One reason retailers have been slow to adopt same-day delivery is the lack of in-store infrastructure to support rapid delivery. To offer same-day delivery, retailers require a real-time inventory system that is integrated with their web site. Most retailers rely on a batch inventory system. They also must be set up to pick and pack customer’s orders at a local store. Few retailers meet these criteria. “There’s no doubt it would give retailers a powerful new service option if they had the back office infrastructure and culture to support it. Unfortunately those are big ifs,” says the president of the online division of a national luxury goods retailer that worked with DNet.
While distributing consumer goods out of local stores has a certain logical appeal, not everyone is convinced it offers a workable solution for retailers.
The problem, says Andrew Krainin, co-founder and senior vice president of marketing at Sameday.com which helps retailers and b2b companies improve their distribution networks to support rapid deliveries, is that in-store inventories are difficult to pin down on a real-time basis. Inventory is sitting in customer’s shopping carts. Items get stolen and sales are recorded with the wrong SKUs. “Even if they have an integrated point-of-sale system, it’s not going to be 99% accurate,” he says. “Our belief is that retailers want a high degree of certainty and control over their orders.”
In addition, he says the in-store labor required for checking shelves and staffing a pick-and-pack operation is an expensive way to distribute goods. And creates conflicts with in-store processes-the higher the volume, the greater the disruption. Pickers would end up competing with shoppers.

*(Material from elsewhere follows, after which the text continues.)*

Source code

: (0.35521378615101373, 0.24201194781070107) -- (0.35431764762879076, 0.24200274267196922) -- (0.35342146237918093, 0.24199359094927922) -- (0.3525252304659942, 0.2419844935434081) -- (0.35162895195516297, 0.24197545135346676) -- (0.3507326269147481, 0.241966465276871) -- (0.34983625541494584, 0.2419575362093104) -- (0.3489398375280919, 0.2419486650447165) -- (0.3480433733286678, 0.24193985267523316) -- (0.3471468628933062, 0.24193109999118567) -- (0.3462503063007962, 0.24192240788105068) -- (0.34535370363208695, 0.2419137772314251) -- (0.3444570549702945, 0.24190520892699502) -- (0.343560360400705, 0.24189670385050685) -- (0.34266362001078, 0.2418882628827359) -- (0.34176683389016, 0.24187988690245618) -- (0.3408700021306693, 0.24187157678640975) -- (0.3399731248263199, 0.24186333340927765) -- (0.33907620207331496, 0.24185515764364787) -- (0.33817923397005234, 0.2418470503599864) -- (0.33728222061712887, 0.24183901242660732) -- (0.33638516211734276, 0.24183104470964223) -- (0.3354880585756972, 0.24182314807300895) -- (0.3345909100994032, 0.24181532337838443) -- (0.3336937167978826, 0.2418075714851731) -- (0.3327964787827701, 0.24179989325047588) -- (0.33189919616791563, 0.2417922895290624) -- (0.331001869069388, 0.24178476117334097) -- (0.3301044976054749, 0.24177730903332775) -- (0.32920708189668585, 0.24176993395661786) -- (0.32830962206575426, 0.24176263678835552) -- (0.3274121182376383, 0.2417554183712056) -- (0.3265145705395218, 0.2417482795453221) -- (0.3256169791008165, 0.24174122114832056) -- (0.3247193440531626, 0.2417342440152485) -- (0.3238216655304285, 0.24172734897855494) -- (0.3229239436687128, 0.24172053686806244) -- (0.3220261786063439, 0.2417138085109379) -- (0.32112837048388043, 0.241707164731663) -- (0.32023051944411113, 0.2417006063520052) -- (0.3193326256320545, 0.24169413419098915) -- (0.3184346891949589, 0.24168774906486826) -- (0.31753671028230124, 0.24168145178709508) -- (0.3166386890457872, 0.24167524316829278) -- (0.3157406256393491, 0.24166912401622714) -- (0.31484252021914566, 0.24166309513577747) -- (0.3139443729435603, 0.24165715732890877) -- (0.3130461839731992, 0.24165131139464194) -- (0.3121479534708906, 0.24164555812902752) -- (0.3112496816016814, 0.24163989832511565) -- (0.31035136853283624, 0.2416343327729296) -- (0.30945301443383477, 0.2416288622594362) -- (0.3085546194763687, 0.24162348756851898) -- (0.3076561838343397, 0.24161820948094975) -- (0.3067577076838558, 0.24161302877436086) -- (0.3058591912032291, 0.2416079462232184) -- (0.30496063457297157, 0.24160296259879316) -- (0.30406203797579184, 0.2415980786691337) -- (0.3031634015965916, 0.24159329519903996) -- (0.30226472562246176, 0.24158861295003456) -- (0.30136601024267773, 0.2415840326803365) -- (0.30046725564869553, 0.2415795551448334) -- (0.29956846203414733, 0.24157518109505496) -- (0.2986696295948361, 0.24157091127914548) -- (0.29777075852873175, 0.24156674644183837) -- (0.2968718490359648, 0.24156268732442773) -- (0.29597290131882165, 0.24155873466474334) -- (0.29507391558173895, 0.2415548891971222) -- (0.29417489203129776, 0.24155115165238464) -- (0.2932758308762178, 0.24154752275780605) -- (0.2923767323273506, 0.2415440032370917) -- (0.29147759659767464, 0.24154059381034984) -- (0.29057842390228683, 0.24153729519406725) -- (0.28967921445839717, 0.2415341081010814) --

“If you’re a mom-and-pop, it’s probably OK, but it’s not a viable solution for major national chains who want to maintain their brand at a high service level,” Krainin says. “If they start seeing significant volume, it will create conflict with their in-store processes.”
Barnes & Noble plans to take advantage of its inventory, buy in a different way. In a test of same-day service launched last May in New York, books ordered from bn.com by 11 a.m. are delivered by 7 p.m. at standard ground rates. Fulfillment is handled out of the company’s 800,000-title distribution center in Dayton, N.J., through City Sprint, a local courier service.
According to Vice President Gus Carlson, the giant bookseller hopes to gain valuable experience while gauging consumer demand. Though deliveries are reportedly strong and growing, he is quick to point out that Manhattan is a unique, high-density market where everyone delivers.
“We’re still not sure if the technology is transferable to our entire market,” Carlson says. But then that’s what they said about online book selling. Amazon has got $60 million riding on Kozmo, and they’ve got history on their side.
If we’ve learned anything from the century that brought us FedEx, Moore’s Law and the Internet, it’s that someone always finds a way to do things faster and cheaper. But, as Smith’s and now Park’s examples demonstrate, don’t expect it to happen overnight.
In theory, a good idea, but …
Susan Neal, vice president of business development at Gymboree, understands the problems of in-store distribution first hand. While some advocate that retailers ship merchandise they have on hand to web shoppers, it’s just not that easy.
Last Christmas, the 550-store children’s apparel retailer tested same-day delivery with DeliverEtoday at a Bay area store. Online customers in selected ZIP codes were offered free same-day delivery. Gymboree’s motivation for offering the service? “It’s consistent with our brand,” explains Neal. “Moms don’t have a lot of time. We want to make their lives easier.”